Currently there are two main options for designing a chatbot in Copilot Studio:
- Using a classic approach so utilizing trigger phrases to invoke topics, adding actions to the topic and using entities to extract information from the user etc.
- Using generative orchestration – the model is responsible for choosing what topic to trigger, what action to invoke, etc.
What are pros and cons of each one and how to decide which one to use? Let’s see!
Classic approach
In the classic approach
in chatbot settings we need to choose the Classic
option:
When applied, our chatbot will use the classic way of triggering topics. For each topic we need to define so-called trigger phrases
– words which will invoke the topic, when the user writes about something:
Just as an example – we have defined a topic with trigger phrases: pizza
, bu
y.
User says: I’d like to buy a pizza.
Bot invokes the topic and performs all the actions contained in it.
The NLP model
behind the chat is also able to find synonyms. In the example below I’m using a synonym for the word buy
– purchase
:
As you can see it’s still able to invoke the topic, even though I’m not including the word in my message.

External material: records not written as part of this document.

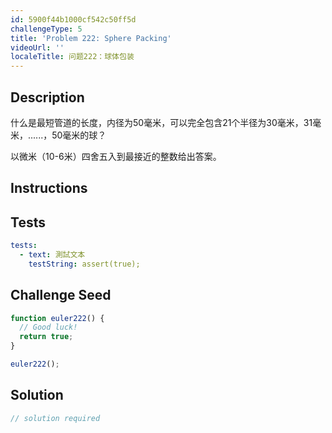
 ```yaml
---
id: 5900f44b1000cf542c50ff5d
challengeType: 5
title: 'Problem 222: Sphere Packing'
videoUrl: ''
localeTitle: 问题222：球体包装
---
```


## Description
<section id="description">什么是最短管道的长度，内径为50毫米，可以完全包含21个半径为30毫米，31毫米，......，50毫米的球？ <p>以微米（10-6米）四舍五入到最接近的整数给出答案。 </p></section>

## Instructions
<section id="instructions">
</section>

## Tests
<section id='tests'>

```yml
tests:
  - text: 測試文本
    testString: assert(true);

```

</section>

## Challenge Seed
<section id='challengeSeed'>

<div id='js-seed'>

```js
function euler222() {
  // Good luck!
  return true;
}

euler222();

```

</div>



</section>

## Solution
<section id='solution'>

```js
// solution required
```
</section>
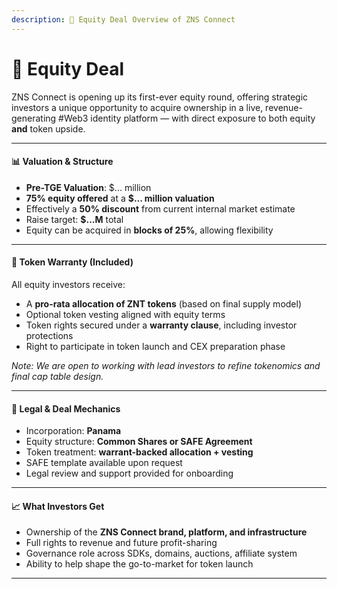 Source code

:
 ```yaml
---
description: 💼 Equity Deal Overview of ZNS Connect
---
```


# 🏫 Equity Deal

ZNS Connect is opening up its first-ever equity round, offering strategic investors a unique opportunity to acquire ownership in a live, revenue-generating #Web3 identity platform — with direct exposure to both equity **and** token upside.

***

#### 📊 **Valuation & Structure**

* **Pre-TGE Valuation**: $... million
* **75% equity offered** at a **$... million valuation**
* Effectively a **50% discount** from current internal market estimate
* Raise target: **$...M** total
* Equity can be acquired in **blocks of 25%**, allowing flexibility

***

#### 🔐 **Token Warranty (Included)**

All equity investors receive:

* A **pro-rata allocation of ZNT tokens** (based on final supply model)
* Optional token vesting aligned with equity terms
* Token rights secured under a **warranty clause**, including investor protections
* Right to participate in token launch and CEX preparation phase

_Note: We are open to working with lead investors to refine tokenomics and final cap table design._

***

#### 📁 **Legal & Deal Mechanics**

* Incorporation: **Panama**
* Equity structure: **Common Shares or SAFE Agreement**
* Token treatment: **warrant-backed allocation + vesting**
* SAFE template available upon request
* Legal review and support provided for onboarding

***

#### 📈 **What Investors Get**

* Ownership of the **ZNS Connect brand, platform, and infrastructure**
* Full rights to revenue and future profit-sharing
* Governance role across SDKs, domains, auctions, affiliate system
* Ability to help shape the go-to-market for token launch

***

Actions like invoking a Power Automate flow or connector action need to be added to the topic flow – otherwise they won’t be invoked.
What are pros and cons of this approach?
Pros | Cons |
---|---|
the outcome of invoking the topics is stable | the conversation with the user is artificial – the same responses each time |
you have more control over what will be used and what will not | sometimes it’s hard to extract relevant information from the user (see: entities) |
it’s quite straightforward to design the chatbot | preparing trigger phrases could be hard in some cases |
Generative orchestration
In the generative orchestration approach
GPT model behind decides which topic or action to invoke and how to respond to the user. In the chatbot settings, we need to choose the Generative (preview)
:
Switching the settings changes a lot of things in chatbot design:
- Invoking a topic is based on its description, not on
trigger phrases
. - You can define an action for the chatbot, such as get items from a Sharepoint list, for example, and inputs/outputs of this action can be filled by the model automatically.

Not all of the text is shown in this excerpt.